百天读书计划DAY89 Idealization of Nature

Idealization of Nature

Taoism and Confucianism differ because they are the rationalization or theoretical expression of different aspects of the life of the farmers. The farmers are simple in their living and innocent in their thought. Seeing things from their point of view, the Taoists idealized the simplicity of primitive society and condemned civilization. They also idealized the innocence of children and despised knowledge. In the Lao-tzu it is said: Let us have a small country with few inhabitants.... Let the people return to the use of knotted cords [for keeping records]. Let them obtain their food sweet, their clothing beautiful, their homes comfortable, their rustic tasks pleasurable. The neighboring state might be so near at hand that one could hear the cocks crowing in it and dogs barking. But the people would grow old and die without ever having been there." (Ch. 80.) Is this not an idyllic picture of a farmer's country?

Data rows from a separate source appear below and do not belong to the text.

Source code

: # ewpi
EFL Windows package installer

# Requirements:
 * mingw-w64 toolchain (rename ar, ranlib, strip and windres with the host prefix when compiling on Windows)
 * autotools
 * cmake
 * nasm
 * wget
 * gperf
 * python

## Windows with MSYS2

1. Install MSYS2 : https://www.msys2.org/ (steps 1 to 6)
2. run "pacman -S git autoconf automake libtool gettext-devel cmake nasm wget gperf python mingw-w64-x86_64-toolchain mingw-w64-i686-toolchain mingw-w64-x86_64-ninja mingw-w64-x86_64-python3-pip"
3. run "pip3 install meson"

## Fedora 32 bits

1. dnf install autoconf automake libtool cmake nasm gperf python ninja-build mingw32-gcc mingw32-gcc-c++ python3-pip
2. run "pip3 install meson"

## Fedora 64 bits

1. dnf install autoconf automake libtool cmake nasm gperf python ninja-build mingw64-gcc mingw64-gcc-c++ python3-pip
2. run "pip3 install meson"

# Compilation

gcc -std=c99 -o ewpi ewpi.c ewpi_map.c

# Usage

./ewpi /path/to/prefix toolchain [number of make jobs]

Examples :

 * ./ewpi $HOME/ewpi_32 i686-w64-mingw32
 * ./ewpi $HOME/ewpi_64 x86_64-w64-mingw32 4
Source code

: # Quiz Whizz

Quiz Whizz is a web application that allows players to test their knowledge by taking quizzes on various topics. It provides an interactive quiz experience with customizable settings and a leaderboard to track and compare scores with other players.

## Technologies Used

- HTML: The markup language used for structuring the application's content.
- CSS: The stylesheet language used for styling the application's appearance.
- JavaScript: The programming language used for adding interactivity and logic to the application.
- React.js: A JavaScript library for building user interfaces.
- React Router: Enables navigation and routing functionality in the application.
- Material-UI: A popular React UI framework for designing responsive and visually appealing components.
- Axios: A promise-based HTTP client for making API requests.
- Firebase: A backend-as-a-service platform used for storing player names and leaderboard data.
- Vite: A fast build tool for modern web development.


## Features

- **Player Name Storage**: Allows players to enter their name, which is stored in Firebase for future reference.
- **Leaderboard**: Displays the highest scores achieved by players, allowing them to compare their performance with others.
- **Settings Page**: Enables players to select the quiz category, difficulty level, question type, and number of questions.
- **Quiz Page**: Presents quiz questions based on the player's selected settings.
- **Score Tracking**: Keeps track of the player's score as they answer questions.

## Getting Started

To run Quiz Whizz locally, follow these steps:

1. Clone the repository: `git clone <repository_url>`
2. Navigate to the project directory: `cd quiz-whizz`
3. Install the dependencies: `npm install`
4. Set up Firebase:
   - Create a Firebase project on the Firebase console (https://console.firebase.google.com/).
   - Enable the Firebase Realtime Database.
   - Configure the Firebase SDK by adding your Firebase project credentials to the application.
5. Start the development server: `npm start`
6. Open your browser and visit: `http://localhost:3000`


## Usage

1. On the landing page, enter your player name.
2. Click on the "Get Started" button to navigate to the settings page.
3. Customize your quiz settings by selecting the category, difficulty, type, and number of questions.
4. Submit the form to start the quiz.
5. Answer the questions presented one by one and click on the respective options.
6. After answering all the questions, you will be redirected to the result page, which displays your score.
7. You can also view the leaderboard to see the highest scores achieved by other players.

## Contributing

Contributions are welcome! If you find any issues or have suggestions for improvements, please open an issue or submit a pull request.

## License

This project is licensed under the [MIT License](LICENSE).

The farmers are always in contact with nature, so they admire and love nature. This admiration and love were developed by the Taoists to the fullest extent. They made a sharp distinction between what is of nature and what is of man, the natural and the artificial. According to them, what is of nature is the source of human happiness and what is of man is the root of all human suffering. They were, as the Confucianist Hsün Tzu puts it, "blinded by nature and had no knowledge of man."As the final development of this trend of thinking, the Taoists maintained that the highest achievement in the spiritual cultivation of a sage lies in the identification of himself with the whole of nature, i.e., the universe.